I live on Long Island NY and honestly haven't seen empty shelves here. What I have noticed are some odd sales that don't follow the usual sales cycles - e.g. February is canned foood month. A large chain is running a sale on canned veggies for 77 cents a can. Odd when people generally buy fresh food in June.
Another odd one was Swift pre-seasonred ribs for $1.99/lb. With Swift closing two plants, the low price is unexpected.
Happily, I seem to have gotten through to my son (but not his wife). A blessing to have him living on the second floor of our home after my husband passed in January. He was actually talking about expanding our compost pile considering the upcoming food shortages. Sometimes they're listening when you least expect it.

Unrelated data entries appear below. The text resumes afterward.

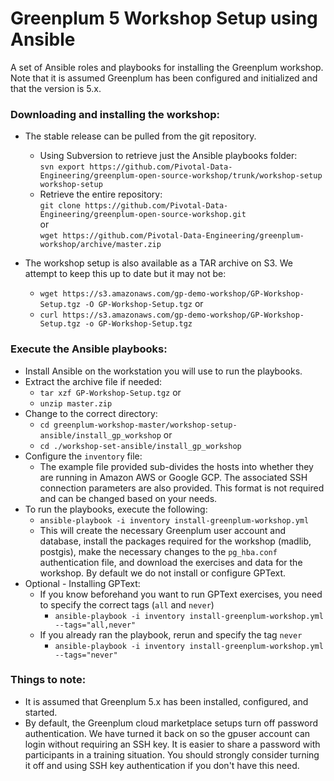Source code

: # Greenplum 5 Workshop Setup using Ansible

A set of Ansible roles and playbooks for installing the Greenplum workshop. Note that it is assumed Greenplum has been configured and initialized and that the version is 5.x.

### Downloading and installing the workshop:
* The stable release can be pulled from the git repository.
  - Using Subversion to retrieve just the Ansible playbooks folder:\
`svn export https://github.com/Pivotal-Data-Engineering/greenplum-open-source-workshop/trunk/workshop-setup workshop-setup`
  - Retrieve the entire repository:\
`git clone https://github.com/Pivotal-Data-Engineering/greenplum-open-source-workshop.git`\
or\
`wget https://github.com/Pivotal-Data-Engineering/greenplum-workshop/archive/master.zip`

* The workshop setup is also available as a TAR archive on S3. We attempt to keep this up to date but it may not be:
  - `wget https://s3.amazonaws.com/gp-demo-workshop/GP-Workshop-Setup.tgz -O GP-Workshop-Setup.tgz` or
  - `curl https://s3.amazonaws.com/gp-demo-workshop/GP-Workshop-Setup.tgz -o GP-Workshop-Setup.tgz`

### Execute the Ansible playbooks:
* Install Ansible on the workstation you will use to run the playbooks.
* Extract the archive file if needed:
  - `tar xzf GP-Workshop-Setup.tgz` or
  - `unzip master.zip`
* Change to the correct directory:
  - `cd greenplum-workshop-master/workshop-setup-ansible/install_gp_workshop`  or
  - `cd ./workshop-set-ansible/install_gp_workshop`
* Configure the `inventory` file:
  - The example file provided sub-divides the hosts into whether they are running in Amazon AWS or Google GCP.
  The associated SSH connection parameters are also provided. This format is not required and can be changed based on
  your needs.
* To run the playbooks, execute the following:
  - `ansible-playbook -i inventory install-greenplum-workshop.yml`
  - This will create the necessary Greenplum user account and database,
    install the packages required for the workshop (madlib, postgis),
    make the necessary changes to the `pg_hba.conf` authentication file,
    and download the exercises and data for the workshop.
    By default we do not install or configure GPText.
* Optional - Installing GPText:
  - If you know beforehand you want to run GPText exercises, you need to specify the correct tags (`all` and `never`)
    - `ansible-playbook -i inventory install-greenplum-workshop.yml --tags="all,never"`
  - If you already ran the playbook, rerun and specify the tag `never`
    - `ansible-playbook -i inventory install-greenplum-workshop.yml --tags="never"`

### Things to note:
* It is assumed that Greenplum 5.x has been installed, configured, and started.
* By default, the Greenplum cloud marketplace setups turn off password authentication. We have turned it back on so the gpuser account can login without requiring an SSH key. It is easier to share a password with participants in a training situation. You should strongly consider turning it off and using SSH key authentication if you don't have this need.

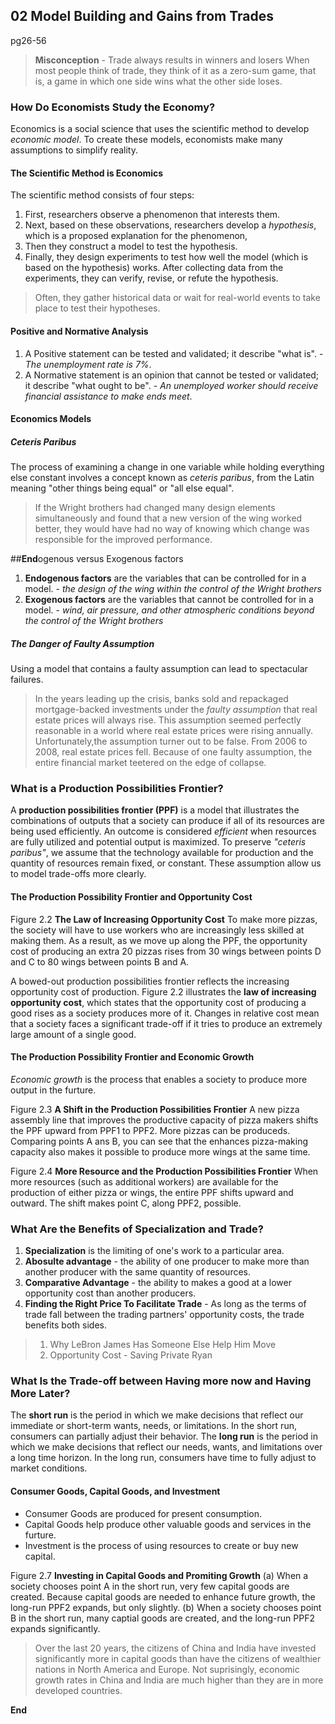 ## 02 Model Building and Gains from Trades
pg26-56

> **Misconception** - Trade always results in winners and losers
When most people think of trade, they think of it as a zero-sum game, that is, a game in which one side wins what the other side loses.

### How Do Economists Study the Economy?
Economics is a social science that uses the scientific method to develop *economic model*. To create these models, economists make many assumptions to simplify reality.

#### The Scientific Method is Economics
The scientific method consists of four steps:
1. First, researchers observe a phenomenon that interests them.
2. Next, based on these observations, researchers develop a *hypothesis*, which is a proposed explanation for the phenomenon,
3. Then they construct a model to test the hypothesis.
4. Finally, they design experiments to test how well the model (which is based on the hypothesis) works. After collecting data from the experiments, they can verify, revise, or refute the hypothesis.

>Often, they gather historical data or wait for real-world events to take place to test their hypotheses.

#### Positive and Normative Analysis
1. A Positive statement can be tested and validated; it describe "what is". - *The unemployment rate is 7%*.
2. A Normative statement is an opinion that cannot be tested or validated; it describe "what ought to be". - *An unemployed worker should receive financial assistance to make ends meet*.

#### Economics Models
##### Ceteris Paribus
The process of examining a change in one variable while holding everything else constant involves a concept known as *ceteris paribus*, from the Latin meaning "other things being equal" or "all else equal".

> If the Wright brothers had changed many design elements simultaneously and found that a new version of the wing worked better, they would have had no way of knowing which change was responsible for the improved performance.

##**End**ogenous versus Exogenous factors
1. **Endogenous factors** are the variables that can be controlled for in a model. - *the design of the wing within the control of the Wright brothers*
2. **Exogenous factors** are the variables that cannot be controlled for in a model. - *wind, air pressure, and other atmospheric conditions beyond the control of the Wright brothers*

##### The Danger of Faulty Assumption
Using a model that contains a faulty assumption can lead to spectacular failures.

> In the years leading up the crisis, banks sold and repackaged mortgage-backed investments under the *faulty assumption* that real estate prices will always rise. This assumption seemed perfectly reasonable in a world where real estate prices were rising annually. Unfortunately,the assumption turner out to be false. From 2006 to 2008, real estate prices fell. Because of one faulty assumption, the entire financial market teetered on the edge of collapse.

### What is a Production Possibilities Frontier?
A **production possibilities frontier (PPF)** is a model that illustrates the combinations of outputs that a society can produce if all of its resources are being used efficiently. An outcome is considered *efficient* when resources are fully utilized and potential output is maximized. To preserve *"ceteris paribus"*, we assume that the technology available for production and the quantity of resources remain fixed, or constant. These assumption allow us to model trade-offs more clearly.

#### The Production Possibility Frontier and Opportunity Cost
Figure 2.2
**The Law of Increasing Opportunity Cost**
To make more pizzas, the society will have to use workers who are increasingly less skilled at making them. As a result, as we move up along the PPF, the opportunity cost of producing an extra 20 pizzas rises from 30 wings between points D and C to 80 wings between points B and A.

A bowed-out production possibilities frontier reflects the increasing opportunity cost of production. Figure 2.2 illustrates the **law of increasing opportunity cost**, which states that the opportunity cost of producing a good rises as a society produces more of it. Changes in relative cost mean that a society faces a significant trade-off if it tries to produce an extremely large amount of a single good.

#### The Production Possibility Frontier and Economic Growth
*Economic growth* is the process that enables a society to produce more output in the furture.

Figure 2.3
**A Shift in the Production Possibilities Frontier**
A new pizza assembly line that improves the productive capacity of pizza makers shifts the PPF upward from PPF1 to PPF2. More pizzas can be produceds. Comparing points A ans B, you can see that the enhances pizza-making capacity also makes it possible to produce more wings at the same time.

Figure 2.4
**More Resource and the Production Possibilities Frontier**
When more resources (such as additional workers) are available for the production of either pizza or wings, the entire PPF shifts upward and outward. The shift makes point C, along PPF2, possible.

### What Are the Benefits of Specialization and Trade?
1. **Specialization** is the limiting of one's work to a particular area.
2. **Abosulte advantage**
\- the ability of one producer to make more than another producer with the same quantity of resources.
3. **Comparative Advantage**
\- the ability to makes a good at a lower opportunity cost than another producers.
4. **Finding the Right Price To Facilitate Trade**
\- As long as the terms of trade fall between the trading partners' opportunity costs, the trade benefits both sides.

> 1. Why LeBron James Has Someone Else Help Him Move
> 2. Opportunity Cost - Saving Private Ryan

### What Is the Trade-off between Having more now and Having More Later?
The **short run** is the period in which we make decisions that reflect our immediate or short-term wants, needs, or limitations. In the short run, consumers can partially adjust their behavior.
The **long run** is the period in which we make decisions that reflect our needs, wants, and limitations over a long time horizon. In the long run, consumers have time to fully adjust to market conditions.

#### Consumer Goods, Capital Goods, and Investment
* Consumer Goods are produced for present consumption.
* Capital Goods help produce other valuable goods and services in the furture.
* Investment is the process of using resources to create or buy new capital.

Figure 2.7
**Investing in Capital Goods and Promiting Growth**
(a) When a society chooses point A in the short run, very few capital goods are created. Because capital goods are needed to enhance future growth, the long-run PPF2 expands, but only slightly.
(b) When a society chooses point B in the short run, many captial goods are created, and the long-run PPF2 expands significantly.

> Over the last 20 years, the citizens of China and India have invested significantly more in capital goods than have the citizens of wealthier nations in North America and Europe. Not suprisingly, economic growth rates in China and India are much higher than they are in more developed countries.

**End**
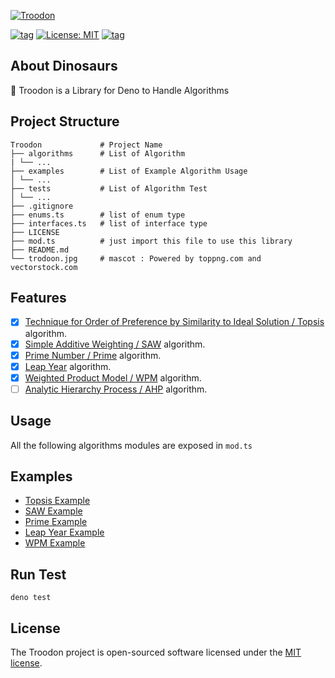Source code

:[![Troodon](https://raw.githubusercontent.com/shandysiswandi/troodon/master/troodon.jpg)](#)

[![tag](https://img.shields.io/github/v/tag/shandysiswandi/troodon.svg?sort=semver)](https://github.com/shandysiswandi/troodon)
[![License: MIT](https://img.shields.io/badge/License-MIT-blue.svg)](https://github.com/shandysiswandi/troodon/blob/master/LICENSE)
[![tag](https://img.shields.io/badge/deno->=1.0.0-green.svg)](https://github.com/denoland/deno)

## About Dinosaurs

🦖 Troodon is a Library for Deno to Handle Algorithms

## Project Structure

    Troodon             # Project Name
    ├── algorithms      # List of Algorithm
    | └── ...
    ├── examples        # List of Example Algorithm Usage
    │ └── ...
    ├── tests           # List of Algorithm Test
    │ └── ...
    ├── .gitignore
    ├── enums.ts        # list of enum type
    ├── interfaces.ts   # list of interface type
    ├── LICENSE
    ├── mod.ts          # just import this file to use this library
    ├── README.md
    └── trodoon.jpg     # mascot : Powered by toppng.com and vectorstock.com

## Features

- [x] [Technique for Order of Preference by Similarity to Ideal Solution / Topsis](https://en.wikipedia.org/wiki/TOPSIS) algorithm.
- [x] [Simple Additive Weighting / SAW](https://bit.ly/Simple_additive_weighting) algorithm.
- [x] [Prime Number / Prime](https://en.wikipedia.org/wiki/Prime_number) algorithm.
- [x] [Leap Year](https://id.wikipedia.org/wiki/Leap_Year) algorithm.
- [x] [Weighted Product Model / WPM](https://en.wikipedia.org/wiki/Weighted_product_model) algorithm.
- [ ] [Analytic Hierarchy Process / AHP](https://en.wikipedia.org/wiki/Analytic_hierarchy_process) algorithm.

## Usage

All the following algorithms modules are exposed in `mod.ts`

## Examples

- [Topsis Example](/examples/topsis.md)
- [SAW Example](/examples/saw.md)
- [Prime Example](/examples/prime.md)
- [Leap Year Example](/examples/leapyear.md)
- [WPM Example](/examples/wpm.md)

## Run Test

    deno test

## License

The Troodon project is open-sourced software licensed under the [MIT license](LICENSE).
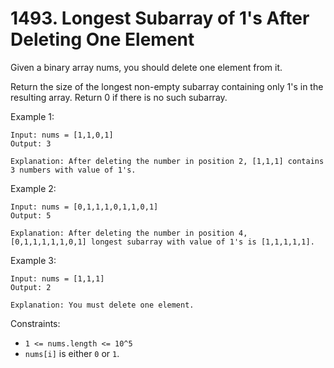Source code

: # 1493. Longest Subarray of 1's After Deleting One Element

Given a binary array nums, you should delete one element from it.

Return the size of the longest non-empty subarray containing only 1's in the resulting array. Return 0 if there is no such subarray.

Example 1:

    Input: nums = [1,1,0,1]
    Output: 3

    Explanation: After deleting the number in position 2, [1,1,1] contains 3 numbers with value of 1's.

Example 2:

    Input: nums = [0,1,1,1,0,1,1,0,1]
    Output: 5

    Explanation: After deleting the number in position 4, [0,1,1,1,1,1,0,1] longest subarray with value of 1's is [1,1,1,1,1].

Example 3:

    Input: nums = [1,1,1]
    Output: 2

    Explanation: You must delete one element.


Constraints:

- `1 <= nums.length <= 10^5`
- `nums[i]` is either `0` or `1`.
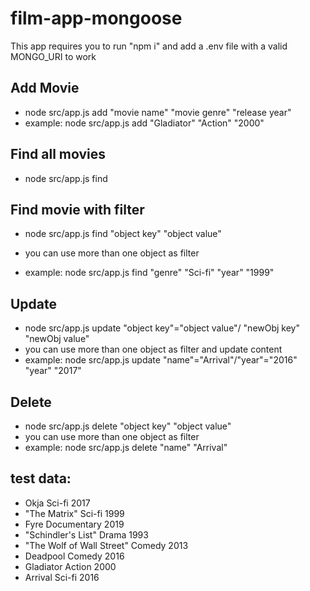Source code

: # film-app-mongoose

This app requires you to run "npm i" and add a .env file with a valid MONGO_URI to work

## Add Movie

- node src/app.js add "movie name" "movie genre" "release year"
- example: node src/app.js add "Gladiator" "Action" "2000"

## Find all movies

- node src/app.js find

## Find movie with filter

- node src/app.js find "object key" "object value"
- you can use more than one object as filter

- example: node src/app.js find "genre" "Sci-fi" "year" "1999"

## Update

- node src/app.js update "object key"="object value"/ "newObj key" "newObj value"
- you can use more than one object as filter and update content
- example: node src/app.js update "name"="Arrival"/"year"="2016" "year" "2017"

## Delete

- node src/app.js delete "object key" "object value"
- you can use more than one object as filter
- example: node src/app.js delete "name" "Arrival"

## test data:

- Okja Sci-fi 2017
- "The Matrix" Sci-fi 1999
- Fyre Documentary 2019
- "Schindler's List" Drama 1993
- "The Wolf of Wall Street" Comedy 2013
- Deadpool Comedy 2016
- Gladiator Action 2000
- Arrival Sci-fi 2016
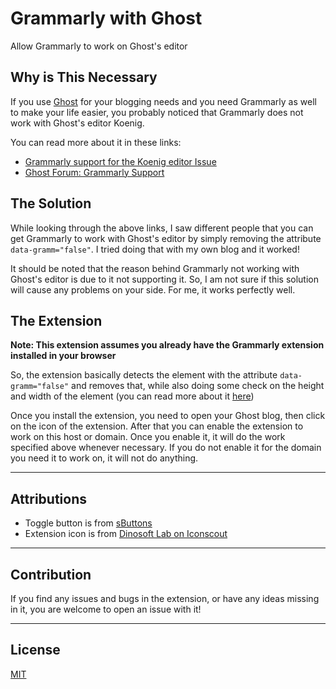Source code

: # Grammarly with Ghost
Allow Grammarly to work on Ghost's editor

## Why is This Necessary
If you use [Ghost](https://ghost.org/) for your blogging needs and you need Grammarly as well to make your life easier, you probably noticed that Grammarly does not work with Ghost's editor Koenig. 

You can read more about it in these links:

- [Grammarly support for the Koenig editor Issue](https://github.com/TryGhost/Ghost/issues/11252)
- [Ghost Forum: Grammarly Support](https://forum.ghost.org/t/grammarly-support/2220)

## The Solution

While looking through the above links, I saw different people that you can get Grammarly to work with Ghost's editor by simply removing the attribute `data-gramm="false"`. I tried doing that with my own blog and it worked!

It should be noted that the reason behind Grammarly not working with Ghost's editor is due to it not supporting it. So, I am not sure if this solution will cause any problems on your side. For me, it works perfectly well.

## The Extension

**Note: This extension assumes you already have the Grammarly extension installed in your browser**

So, the extension basically detects the element with the attribute `data-gramm="false"` and removes that, while also doing some check on the height and width of the element (you can read more about it [here](https://support.grammarly.com/hc/en-us/articles/115000090392-I-do-not-see-the-G-icon-on-a-certain-web-page-or-in-a-certain-text-field-but-see-it-on-other-web-pages-))

Once you install the extension, you need to open your Ghost blog, then click on the icon of the extension. After that you can enable the extension to work on this host or domain. Once you enable it, it will do the work specified above whenever necessary. If you do not enable it for the domain you need it to work on, it will not do anything.

---

## Attributions

- Toggle button is from [sButtons](https://github.com/sButtons/sbuttons)
- Extension icon is from [Dinosoft Lab on Iconscout](https://iconscout.com/contributors/dinosoftlabs)

---

## Contribution

If you find any issues and bugs in the extension, or have any ideas missing in it, you are welcome to open an issue with it!

---

## License

[MIT](./LICENSE)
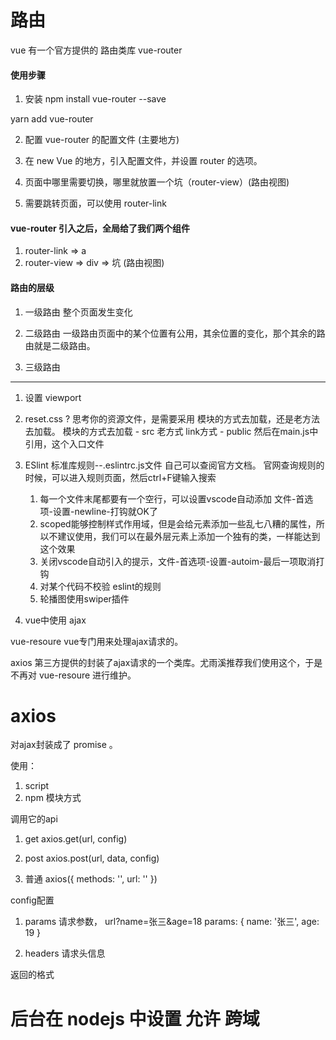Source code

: # 路由

vue 有一个官方提供的 路由类库 vue-router


#### 使用步骤
1. 安装
  npm install vue-router --save

  yarn add vue-router

2. 配置 vue-router 的配置文件 (主要地方)

3. 在 new Vue 的地方，引入配置文件，并设置 router 的选项。

4. 页面中哪里需要切换，哪里就放置一个坑（router-view）(路由视图)

5. 需要跳转页面，可以使用 router-link

#### vue-router 引入之后，全局给了我们两个组件
1. router-link    =>  a
2. router-view    =>  div  => 坑 (路由视图)


#### 路由的层级

1. 一级路由   整个页面发生变化

2. 二级路由   一级路由页面中的某个位置有公用，其余位置的变化，那个其余的路由就是二级路由。

3. 三级路由

-----


1. 设置 viewport

2. reset.css
  ? 思考你的资源文件，是需要采用 模块的方式去加载，还是老方法去加载。
    模块的方式去加载 - src
    老方式 link方式  - public
    然后在main.js中引用，这个入口文件
3.  ESlint    标准库规则--.eslintrc.js文件
    自己可以查阅官方文档。
    官网查询规则的时候，可以进入规则页面，然后ctrl+F键输入搜索
    1. 每一个文件末尾都要有一个空行，可以设置vscode自动添加 文件-首选项-设置-newline-打钩就OK了
    2. scoped能够控制样式作用域，但是会给元素添加一些乱七八糟的属性，所以不建议使用，我们可以在最外层元素上添加一个独有的类，一样能达到这个效果
    3.  关闭vscode自动引入的提示，文件-首选项-设置-autoim-最后一项取消打钩
    4.  对某个代码不校验 eslint的规则
    5.  轮播图使用swiper插件
4. vue中使用 ajax

  vue-resoure vue专门用来处理ajax请求的。

  axios       第三方提供的封装了ajax请求的一个类库。尤雨溪推荐我们使用这个，于是不再对 vue-resoure 进行维护。

# axios

  对ajax封装成了 promise 。

  使用：
  1. script
  2. npm 模块方式

  调用它的api

  1. get
  axios.get(url, config)

  2. post
  axios.post(url, data, config)

  3. 普通
  axios({
    methods: '',
    url: ''
  })

  config配置
  1. params   请求参数，    url?name=张三&age=18
    params: {
      name: '张三',
      age: 19
    }

  2. headers  请求头信息

  返回的格式


# 后台在 nodejs 中设置 允许 跨域
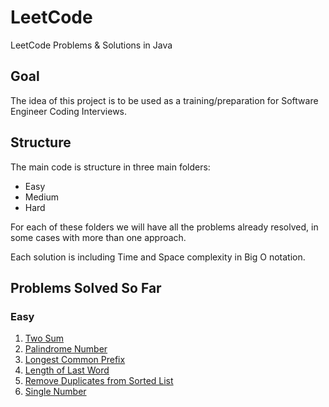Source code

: # LeetCode
 LeetCode Problems & Solutions in Java

## Goal
The idea of this project is to be used as a training/preparation for Software Engineer Coding Interviews.

## Structure

The main code is structure in three main folders:
* Easy
* Medium
* Hard

For each of these folders we will have all the problems already resolved, in some cases with more than one approach.

Each solution is including Time and Space complexity in Big O notation.

## Problems Solved So Far

### Easy
1. [Two Sum](https://leetcode.com/problems/two-sum/description/)
9. [Palindrome Number](https://leetcode.com/problems/palindrome-number/)
14. [Longest Common Prefix](https://leetcode.com/problems/longest-common-prefix/description/)
58. [Length of Last Word](https://leetcode.com/problems/length-of-last-word/description/)
83. [Remove Duplicates from Sorted List](https://leetcode.com/problems/remove-duplicates-from-sorted-list/)
136. [Single Number](https://leetcode.com/problems/single-number/description/)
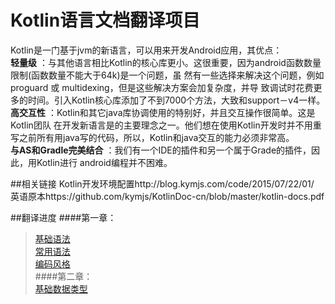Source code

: # Kotlin语言文档翻译项目

Kotlin是一门基于jvm的新语言，可以用来开发Android应用，其优点：  
 **轻量级** ：与其他语言相比Kotlin的核心库更小。这很重要，因为android函数数量限制(函数数量不能大于64k)是一个问题，虽 然有一些选择来解决这个问题，例如proguard 或 multidexing，但是这些解决方案会加复杂度，并导 致调试时花费更多的时间。引入Kotlin核心库添加了不到7000个方法，大致和support－v4一样。  
 **高交互性** ：Kotlin和其它java库协调使用的特别好，并且交互操作很简单。这是Kotlin团队 在开发新语言是的主要理念之一。他们想在使用Kotlin开发时并不用重写之前所有用java写的代码，所以，Kotlin和java交互的能力必须非常高。  
 **与AS和Gradle完美结合** ：我们有一个IDE的插件和另一个属于Grade的插件，因此，用Kotlin进行 android编程并不困难。

##相关链接
Kotlin开发环境配置http://blog.kymjs.com/code/2015/07/22/01/  
英语原本https://github.com/kymjs/KotlinDoc-cn/blob/master/kotlin-docs.pdf  

##翻译进度
####第一章：
>[基础语法](https://github.com/kymjs/KotlinDoc-cn/blob/master/unit1/GettingStarted.md)    
>[常用语法](https://github.com/kymjs/KotlinDoc-cn/blob/master/unit1/Idioms.md)  
>[编码风格](https://github.com/kymjs/KotlinDoc-cn/blob/master/unit1/CodingConventions.md)  
####第二章：  
>[基础数据类型]()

I saw a video a few months back on youtube from a guy who delivered to the big box stores. Never said who he worked for though and I'm not sure who the channel was, just popped up in the feed. Anyway he was saying that stores would be filling up with merchandise, overstocked even because all the backorders from covid, supply chain shortages, AND the shipping container snafu last year are all catching up at the same time. He also said that the shipping container items have been sitting in those containers on docks and in yards for the past year so a lot of the merchandise is close to be out of date. The stores will need to get the product moved before expirations so expect good sales. His advice was stock up while you can for cheap because after that there would be nothing to replace the old merchandise and the stores would be empty. I'll have to see if I can find that video to link.